To explain Mats, we’ll set up an example of an inter-service communication flow:

Standard Example Mats Flow

For a moment now, just to set the context, envision that the diagram above represents a multi-service setup using synchronous, blocking HTTP-calls (“REST services”). Each of the Endpoint A-D is a different REST service, while the Initiator+Terminator represent the initial synchronous, blocking HTTP call to EndpointA. The dashed lines in the diagram would then represent the blocking wait times each of the service threads would experience - where the initial call would block until the entire processing was finished, finally getting its response from EndpointA. Pretty standard stuff, right?

Attempt at a condensed explanation

You’ve got a system using microservices.
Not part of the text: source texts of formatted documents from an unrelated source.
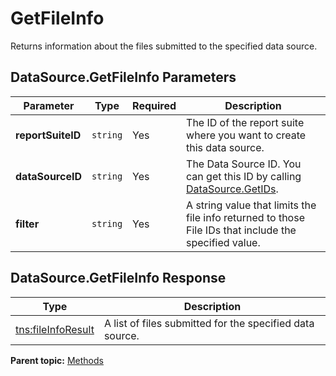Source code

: # GetFileInfo

Returns information about the files submitted to the specified data source.

## DataSource.GetFileInfo Parameters

|Parameter|Type|Required|Description|
|---------|----|--------|-----------|
|**reportSuiteID** |`string` |Yes| The ID of the report suite where you want to create this data source. |
|**dataSourceID** |`string` |Yes| The Data Source ID. You can get this ID by calling [DataSource.GetIDs](r_getIDs.md#). |
|**filter** |`string` |Yes| A string value that limits the file info returned to those File IDs that include the specified value. |

## DataSource.GetFileInfo Response

|Type|Description|
|----|-----------|
|[tns:fileInfoResult](../data_types/r_file_info_result.md#) | A list of files submitted for the specified data source. |

**Parent topic:** [Methods](../methods/c_data_sources_methods.md)

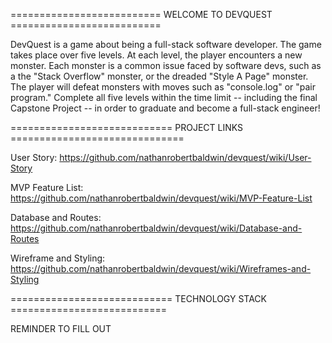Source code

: ========================== WELCOME TO DEVQUEST ==========================

DevQuest is a game about being a full-stack software developer. The game takes place over five levels. At each level, the player encounters a new monster. Each monster is a common issue faced by software devs, such as a the "Stack Overflow" monster, or the dreaded "Style A Page" monster. The player will defeat monsters with moves such as "console.log" or "pair program." Complete all five levels within the time limit -- including the final Capstone Project -- in order to graduate and become a full-stack engineer!

============================ PROJECT LINKS ==============================

User Story: https://github.com/nathanrobertbaldwin/devquest/wiki/User-Story

MVP Feature List: https://github.com/nathanrobertbaldwin/devquest/wiki/MVP-Feature-List

Database and Routes: https://github.com/nathanrobertbaldwin/devquest/wiki/Database-and-Routes

Wireframe and Styling: https://github.com/nathanrobertbaldwin/devquest/wiki/Wireframes-and-Styling

============================ TECHNOLOGY STACK ===========================

REMINDER TO FILL OUT

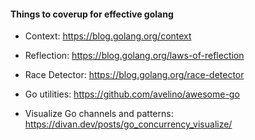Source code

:#### Things to coverup for effective golang

- Context: https://blog.golang.org/context
- Reflection: https://blog.golang.org/laws-of-reflection
- Race Detector: https://blog.golang.org/race-detector

- Go utilities: https://github.com/avelino/awesome-go

- Visualize Go channels and patterns: https://divan.dev/posts/go_concurrency_visualize/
You run at least two instances of each service, to ensure high availability. Services need to communicate. You develop a set of different Mats Endpoints on each service, which the other services may invoke. A Mats Endpoint can be a multi-staged service, where each Stage is an independent consumer and producer of messages to and from a message broker. A Stage of an Endpoint may invoke another Mats Endpoint by way of sending a Request-message targeting the invoked Endpoint’s id, which is directly mapped over to a message queue name. The passed message is an envelope which contains a call stack, in addition to the Request call data for the targeted Endpoint. On the call stack, the calling Endpoint’s “state object” is serialized, as well as the StageId of the next Stage which the reply value from the invoked Endpoint should go to when a Stage of the invoked Endpoint wants to return its result, thus sending a Reply-message (StageIds are again just directly mapped to a queue name). The state object, by being carried “on the wire” along the Request and Reply flow of messages, provides “local variables” that persist through the different stages of a particular Endpoint. A Mats Endpoint can, as explained, be invoked by a Stage of another Endpoint, or can be targeted by an Initiator. A message from an Initiator initiates a Mats Flow. The Mats system thus provides “invokable”, general services, which are coded in a very straight down, linear manner, and thus resembles ordinary synchronous HTTP/”REST” endpoints both in coding style and usage. By running multiple instances of the microservice containing Mats Endpoints, you gain high availability. The ideas behind Mats are inspired by SEDA and elements of the Actor model, as well as the EIP book, where many of the patterns/features are relevant to Mats (and most other message oriented architectures), but the “Process Manager”, and “Request-Reply” with “Return Address” probably relates the most to a Mats Endpoint - where Mats adds a call stack and state to the Request-Reply pattern, packaging it in an API that lets you forget about these intricacies.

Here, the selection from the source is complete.